Problem details |
Could you please retype all of the data below exactly?

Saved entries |

■ ■ ■ ■

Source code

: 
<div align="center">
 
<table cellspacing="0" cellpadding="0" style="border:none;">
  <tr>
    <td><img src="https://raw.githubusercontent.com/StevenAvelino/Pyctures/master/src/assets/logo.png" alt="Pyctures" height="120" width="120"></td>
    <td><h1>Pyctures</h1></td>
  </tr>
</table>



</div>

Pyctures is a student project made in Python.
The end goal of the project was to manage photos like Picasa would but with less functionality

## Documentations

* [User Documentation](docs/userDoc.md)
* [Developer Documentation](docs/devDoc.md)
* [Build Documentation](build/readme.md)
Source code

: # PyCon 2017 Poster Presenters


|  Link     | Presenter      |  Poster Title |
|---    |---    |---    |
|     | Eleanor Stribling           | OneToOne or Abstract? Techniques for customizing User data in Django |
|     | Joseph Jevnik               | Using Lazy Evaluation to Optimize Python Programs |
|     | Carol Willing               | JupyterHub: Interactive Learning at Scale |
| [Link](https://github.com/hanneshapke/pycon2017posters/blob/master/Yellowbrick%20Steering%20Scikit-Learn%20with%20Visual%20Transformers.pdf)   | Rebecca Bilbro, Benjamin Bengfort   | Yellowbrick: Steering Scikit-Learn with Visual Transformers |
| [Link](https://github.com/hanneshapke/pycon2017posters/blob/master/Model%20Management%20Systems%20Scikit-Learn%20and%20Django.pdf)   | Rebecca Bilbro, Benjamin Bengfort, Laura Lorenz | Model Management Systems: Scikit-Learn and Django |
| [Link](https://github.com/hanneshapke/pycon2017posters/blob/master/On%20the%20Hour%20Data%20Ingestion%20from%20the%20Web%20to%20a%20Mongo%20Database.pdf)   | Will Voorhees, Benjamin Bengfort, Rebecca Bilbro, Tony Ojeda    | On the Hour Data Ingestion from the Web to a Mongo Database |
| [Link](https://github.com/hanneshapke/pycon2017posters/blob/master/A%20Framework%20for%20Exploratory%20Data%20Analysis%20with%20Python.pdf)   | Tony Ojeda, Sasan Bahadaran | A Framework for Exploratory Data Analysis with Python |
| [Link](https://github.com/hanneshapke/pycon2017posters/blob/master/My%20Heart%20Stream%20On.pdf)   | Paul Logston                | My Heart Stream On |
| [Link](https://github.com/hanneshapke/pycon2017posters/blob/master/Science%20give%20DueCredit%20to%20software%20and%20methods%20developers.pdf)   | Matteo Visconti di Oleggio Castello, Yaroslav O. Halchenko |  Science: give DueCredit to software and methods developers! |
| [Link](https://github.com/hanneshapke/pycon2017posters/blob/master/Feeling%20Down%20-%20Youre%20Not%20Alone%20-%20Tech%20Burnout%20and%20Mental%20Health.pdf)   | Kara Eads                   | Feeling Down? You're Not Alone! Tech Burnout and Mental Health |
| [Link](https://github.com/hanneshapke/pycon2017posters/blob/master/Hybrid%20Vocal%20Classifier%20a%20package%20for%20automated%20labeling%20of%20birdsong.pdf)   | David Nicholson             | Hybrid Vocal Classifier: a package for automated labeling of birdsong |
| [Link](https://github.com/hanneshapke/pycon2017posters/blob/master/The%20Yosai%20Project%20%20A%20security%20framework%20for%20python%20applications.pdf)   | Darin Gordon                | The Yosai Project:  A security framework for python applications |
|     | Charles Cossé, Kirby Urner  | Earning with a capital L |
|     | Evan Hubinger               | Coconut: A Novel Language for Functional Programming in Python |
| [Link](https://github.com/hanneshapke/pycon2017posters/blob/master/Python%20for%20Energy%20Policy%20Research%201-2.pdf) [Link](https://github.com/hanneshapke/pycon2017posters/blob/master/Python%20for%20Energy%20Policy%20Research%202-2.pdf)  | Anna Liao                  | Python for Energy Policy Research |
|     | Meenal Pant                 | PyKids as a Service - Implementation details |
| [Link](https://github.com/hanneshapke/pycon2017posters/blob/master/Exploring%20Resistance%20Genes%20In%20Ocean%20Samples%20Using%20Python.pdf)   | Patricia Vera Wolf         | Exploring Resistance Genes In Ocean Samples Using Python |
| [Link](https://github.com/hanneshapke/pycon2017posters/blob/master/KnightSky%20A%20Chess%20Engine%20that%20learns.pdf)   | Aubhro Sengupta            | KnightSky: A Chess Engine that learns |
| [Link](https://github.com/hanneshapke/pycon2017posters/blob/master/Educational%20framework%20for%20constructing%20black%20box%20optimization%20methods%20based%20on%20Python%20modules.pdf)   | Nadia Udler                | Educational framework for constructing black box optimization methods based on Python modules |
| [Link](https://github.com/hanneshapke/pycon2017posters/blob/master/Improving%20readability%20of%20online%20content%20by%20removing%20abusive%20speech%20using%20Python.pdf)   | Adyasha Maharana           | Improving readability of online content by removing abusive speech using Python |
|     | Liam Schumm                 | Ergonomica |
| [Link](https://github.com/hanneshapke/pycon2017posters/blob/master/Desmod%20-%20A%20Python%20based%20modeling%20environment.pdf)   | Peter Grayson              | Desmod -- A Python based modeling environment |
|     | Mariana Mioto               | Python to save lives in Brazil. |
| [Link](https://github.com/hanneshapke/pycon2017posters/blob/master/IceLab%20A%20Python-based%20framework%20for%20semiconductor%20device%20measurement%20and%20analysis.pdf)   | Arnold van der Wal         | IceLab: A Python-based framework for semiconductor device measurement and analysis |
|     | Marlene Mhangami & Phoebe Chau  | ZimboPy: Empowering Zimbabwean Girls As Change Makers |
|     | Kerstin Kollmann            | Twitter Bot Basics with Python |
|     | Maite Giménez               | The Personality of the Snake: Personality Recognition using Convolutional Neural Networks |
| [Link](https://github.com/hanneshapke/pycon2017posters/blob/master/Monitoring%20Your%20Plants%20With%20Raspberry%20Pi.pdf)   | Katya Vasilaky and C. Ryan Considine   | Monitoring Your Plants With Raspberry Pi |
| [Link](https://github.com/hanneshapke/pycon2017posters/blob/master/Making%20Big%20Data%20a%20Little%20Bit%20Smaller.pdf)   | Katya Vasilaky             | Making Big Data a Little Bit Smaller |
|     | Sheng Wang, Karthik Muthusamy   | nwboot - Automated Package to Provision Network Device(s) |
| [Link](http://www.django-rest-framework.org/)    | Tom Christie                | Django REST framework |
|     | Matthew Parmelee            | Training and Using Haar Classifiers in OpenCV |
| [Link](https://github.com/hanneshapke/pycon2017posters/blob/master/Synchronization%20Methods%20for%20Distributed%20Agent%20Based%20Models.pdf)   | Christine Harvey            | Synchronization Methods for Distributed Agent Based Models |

■ ■ ■ ■

Output below |
Source code

: 
<div align="center">
 
<table cellspacing="0" cellpadding="0" style="border:none;">
  <tr>
    <td><img src="https://raw.githubusercontent.com/StevenAvelino/Pyctures/master/src/assets/logo.png" alt="Pyctures" height="120" width="120"></td>
    <td><h1>Pyctures</h1></td>
  </tr>
</table>



</div>

Pyctures is a student project made in Python.
The end goal of the project was to manage photos like Picasa would but with less functionality

## Documentations

* [User Documentation](docs/userDoc.md)
* [Developer Documentation](docs/devDoc.md)
* [Build Documentation](build/readme.md)
Source code

: # PyCon 2017 Poster Presenters


|  Link     | Presenter      |  Poster Title |
|---    |---    |---    |
|     | Eleanor Stribling           | OneToOne or Abstract? Techniques for customizing User data in Django |
|     | Joseph Jevnik               | Using Lazy Evaluation to Optimize Python Programs |
|     | Carol Willing               | JupyterHub: Interactive Learning at Scale |
| [Link](https://github.com/hanneshapke/pycon2017posters/blob/master/Yellowbrick%20Steering%20Scikit-Learn%20with%20Visual%20Transformers.pdf)   | Rebecca Bilbro, Benjamin Bengfort   | Yellowbrick: Steering Scikit-Learn with Visual Transformers |
| [Link](https://github.com/hanneshapke/pycon2017posters/blob/master/Model%20Management%20Systems%20Scikit-Learn%20and%20Django.pdf)   | Rebecca Bilbro, Benjamin Bengfort, Laura Lorenz | Model Management Systems: Scikit-Learn and Django |
| [Link](https://github.com/hanneshapke/pycon2017posters/blob/master/On%20the%20Hour%20Data%20Ingestion%20from%20the%20Web%20to%20a%20Mongo%20Database.pdf)   | Will Voorhees, Benjamin Bengfort, Rebecca Bilbro, Tony Ojeda    | On the Hour Data Ingestion from the Web to a Mongo Database |
| [Link](https://github.com/hanneshapke/pycon2017posters/blob/master/A%20Framework%20for%20Exploratory%20Data%20Analysis%20with%20Python.pdf)   | Tony Ojeda, Sasan Bahadaran | A Framework for Exploratory Data Analysis with Python |
| [Link](https://github.com/hanneshapke/pycon2017posters/blob/master/My%20Heart%20Stream%20On.pdf)   | Paul Logston                | My Heart Stream On |
| [Link](https://github.com/hanneshapke/pycon2017posters/blob/master/Science%20give%20DueCredit%20to%20software%20and%20methods%20developers.pdf)   | Matteo Visconti di Oleggio Castello, Yaroslav O. Halchenko |  Science: give DueCredit to software and methods developers! |
| [Link](https://github.com/hanneshapke/pycon2017posters/blob/master/Feeling%20Down%20-%20Youre%20Not%20Alone%20-%20Tech%20Burnout%20and%20Mental%20Health.pdf)   | Kara Eads                   | Feeling Down? You're Not Alone! Tech Burnout and Mental Health |
| [Link](https://github.com/hanneshapke/pycon2017posters/blob/master/Hybrid%20Vocal%20Classifier%20a%20package%20for%20automated%20labeling%20of%20birdsong.pdf)   | David Nicholson             | Hybrid Vocal Classifier: a package for automated labeling of birdsong |
| [Link](https://github.com/hanneshapke/pycon2017posters/blob/master/The%20Yosai%20Project%20%20A%20security%20framework%20for%20python%20applications.pdf)   | Darin Gordon                | The Yosai Project:  A security framework for python applications |
|     | Charles Cossé, Kirby Urner  | Earning with a capital L |
|     | Evan Hubinger               | Coconut: A Novel Language for Functional Programming in Python |
| [Link](https://github.com/hanneshapke/pycon2017posters/blob/master/Python%20for%20Energy%20Policy%20Research%201-2.pdf) [Link](https://github.com/hanneshapke/pycon2017posters/blob/master/Python%20for%20Energy%20Policy%20Research%202-2.pdf)  | Anna Liao                  | Python for Energy Policy Research |
|     | Meenal Pant                 | PyKids as a Service - Implementation details |
| [Link](https://github.com/hanneshapke/pycon2017posters/blob/master/Exploring%20Resistance%20Genes%20In%20Ocean%20Samples%20Using%20Python.pdf)   | Patricia Vera Wolf         | Exploring Resistance Genes In Ocean Samples Using Python |
| [Link](https://github.com/hanneshapke/pycon2017posters/blob/master/KnightSky%20A%20Chess%20Engine%20that%20learns.pdf)   | Aubhro Sengupta            | KnightSky: A Chess Engine that learns |
| [Link](https://github.com/hanneshapke/pycon2017posters/blob/master/Educational%20framework%20for%20constructing%20black%20box%20optimization%20methods%20based%20on%20Python%20modules.pdf)   | Nadia Udler                | Educational framework for constructing black box optimization methods based on Python modules |
| [Link](https://github.com/hanneshapke/pycon2017posters/blob/master/Improving%20readability%20of%20online%20content%20by%20removing%20abusive%20speech%20using%20Python.pdf)   | Adyasha Maharana           | Improving readability of online content by removing abusive speech using Python |
|     | Liam Schumm                 | Ergonomica |
| [Link](https://github.com/hanneshapke/pycon2017posters/blob/master/Desmod%20-%20A%20Python%20based%20modeling%20environment.pdf)   | Peter Grayson              | Desmod -- A Python based modeling environment |
|     | Mariana Mioto               | Python to save lives in Brazil. |
| [Link](https://github.com/hanneshapke/pycon2017posters/blob/master/IceLab%20A%20Python-based%20framework%20for%20semiconductor%20device%20measurement%20and%20analysis.pdf)   | Arnold van der Wal         | IceLab: A Python-based framework for semiconductor device measurement and analysis |
|     | Marlene Mhangami & Phoebe Chau  | ZimboPy: Empowering Zimbabwean Girls As Change Makers |
|     | Kerstin Kollmann            | Twitter Bot Basics with Python |
|     | Maite Giménez               | The Personality of the Snake: Personality Recognition using Convolutional Neural Networks |
| [Link](https://github.com/hanneshapke/pycon2017posters/blob/master/Monitoring%20Your%20Plants%20With%20Raspberry%20Pi.pdf)   | Katya Vasilaky and C. Ryan Considine   | Monitoring Your Plants With Raspberry Pi |
| [Link](https://github.com/hanneshapke/pycon2017posters/blob/master/Making%20Big%20Data%20a%20Little%20Bit%20Smaller.pdf)   | Katya Vasilaky             | Making Big Data a Little Bit Smaller |
|     | Sheng Wang, Karthik Muthusamy   | nwboot - Automated Package to Provision Network Device(s) |
| [Link](http://www.django-rest-framework.org/)    | Tom Christie                | Django REST framework |
|     | Matthew Parmelee            | Training and Using Haar Classifiers in OpenCV |
| [Link](https://github.com/hanneshapke/pycon2017posters/blob/master/Synchronization%20Methods%20for%20Distributed%20Agent%20Based%20Models.pdf)   | Christine Harvey            | Synchronization Methods for Distributed Agent Based Models |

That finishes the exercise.